Supreme Court keeps Texas voter ID law

WASHINGTON — A divided Supreme Court early Saturday morning let a new Texas voter ID law take effect.

Justice Ruth Bader Ginsburg issued a six-page dissent, saying the court’s action “risks denying the right to vote to hundreds of thousands of eligible voters.”

Justices Sonia Sotomayor and Elena Kagan joined the dissent.

The court’s order was an interim move addressing emergency applications filed Wednesday, and a trial judge’s ruling striking down the law will still be appealed. But the Supreme Court’s action set the ground rules for the current election. Early voting starts Monday, which helps explain the court’s rush to issue the order as soon as Ginsburg had finished her dissent.

The law, enacted in 2011, requires voters seeking to cast their ballots at the polls to present photo identification like a Texas driver’s or gun license, a military ID or a passport.

Those requirements, Ginsburg wrote, “may prevent more than 600,000 registered Texas voters (about 4.5 percent of all registered voters) from voting in person for lack of compliant identification.”

“A sharply disproportionate percentage of those voters are African-American or Hispanic,” she noted, adding that “racial discrimination in elections in Texas is no mere historical artifact.”

Criticizing numbers

Texas officials quarreled with Ginsburg’s math, which was drawn from evidence presented to a trial court. In their brief urging the justices to allow the election to proceed under the 2011 law, they said that trying to determine the number of people the law would deter from voting was a fool’s errand and called the estimate of 600,000 disenfranchised voters preposterous.

Ginsburg also said the law “replaced the previously existing voter identification requirements with the strictest regime in the country.”

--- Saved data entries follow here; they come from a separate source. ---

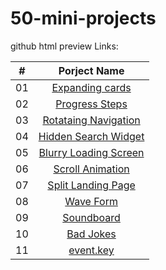 # 50-mini-projects

github html preview Links:

|  #  | Porject Name        |
|:---:|:-------------------:|
| 01  | [Expanding cards](http://htmlpreview.github.io/?https://github.com/Bollesh/50-mini-projects/blob/main/Expanding-Cards/index.html) |
| 02  | [Progress Steps](http://htmlpreview.github.io/?https://github.com/Bollesh/50-mini-projects/blob/main/Progress-Steps/index.html)  |
|03|[Rotataing Navigation](http://htmlpreview.github.io/?https://github.com/Bollesh/50-mini-projects/blob/main/Rotating-Nav-Animation/index.html)|
|04|[Hidden Search Widget](http://htmlpreview.github.io/?https://github.com/Bollesh/50-mini-projects/blob/main/Hidden-Search/index.html)|
|05|[Blurry Loading Screen](http://htmlpreview.github.io/?https://github.com/Bollesh/50-mini-projects/blob/main/Blurry-Loading-Screen/index.html)|
|06|[Scroll Animation](https://htmlpreview.github.io/?https://github.com/Bollesh/50-mini-projects/blob/main/Scrolling-Animation/index.html)|
|07|[Split Landing Page](https://htmlpreview.github.io/?https://github.com/Bollesh/50-mini-projects/blob/main/Split-Landing-Page/index.html)|
|08|[Wave Form](http://htmlpreview.github.io/?https://github.com/Bollesh/50-mini-projects/blob/main/Wave-Form/index.html)|
|09|[Soundboard](http://htmlpreview.github.io/?https://github.com/Bollesh/50-mini-projects/blob/main/Soundboard/index.html)|
|10|[Bad Jokes](http://htmlpreview.github.io/?https://github.com/Bollesh/50-mini-projects/blob/main/Bad-Jokes/index.html)|
|11|[event.key](http://htmlpreview.github.io/?https://github.com/Bollesh/50-mini-projects/blob/main/Expanding-Cards/index.html)|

She noted that Texas would not accept several forms of ID that Wisconsin did, including “a photo ID from an in-state four-year college and one from a federally recognized Indian tribe.” The Supreme Court on Oct. 9 refused to let Wisconsin use its voter ID law in the current election.

Texans who lack a required form of identification cannot easily obtain it, Ginsburg wrote. “More than 400,000 eligible voters face round-trip travel times of three hours or more to the nearest” government office issuing IDs, she wrote, and they must generally present a certified birth certificate.

Birth certificates ordinarily cost $22. The state offers cheaper ones, costing $2 to $3, for election purposes, Ginsburg wrote, but it has not publicized that option on the relevant website or on forms for requesting birth certificates.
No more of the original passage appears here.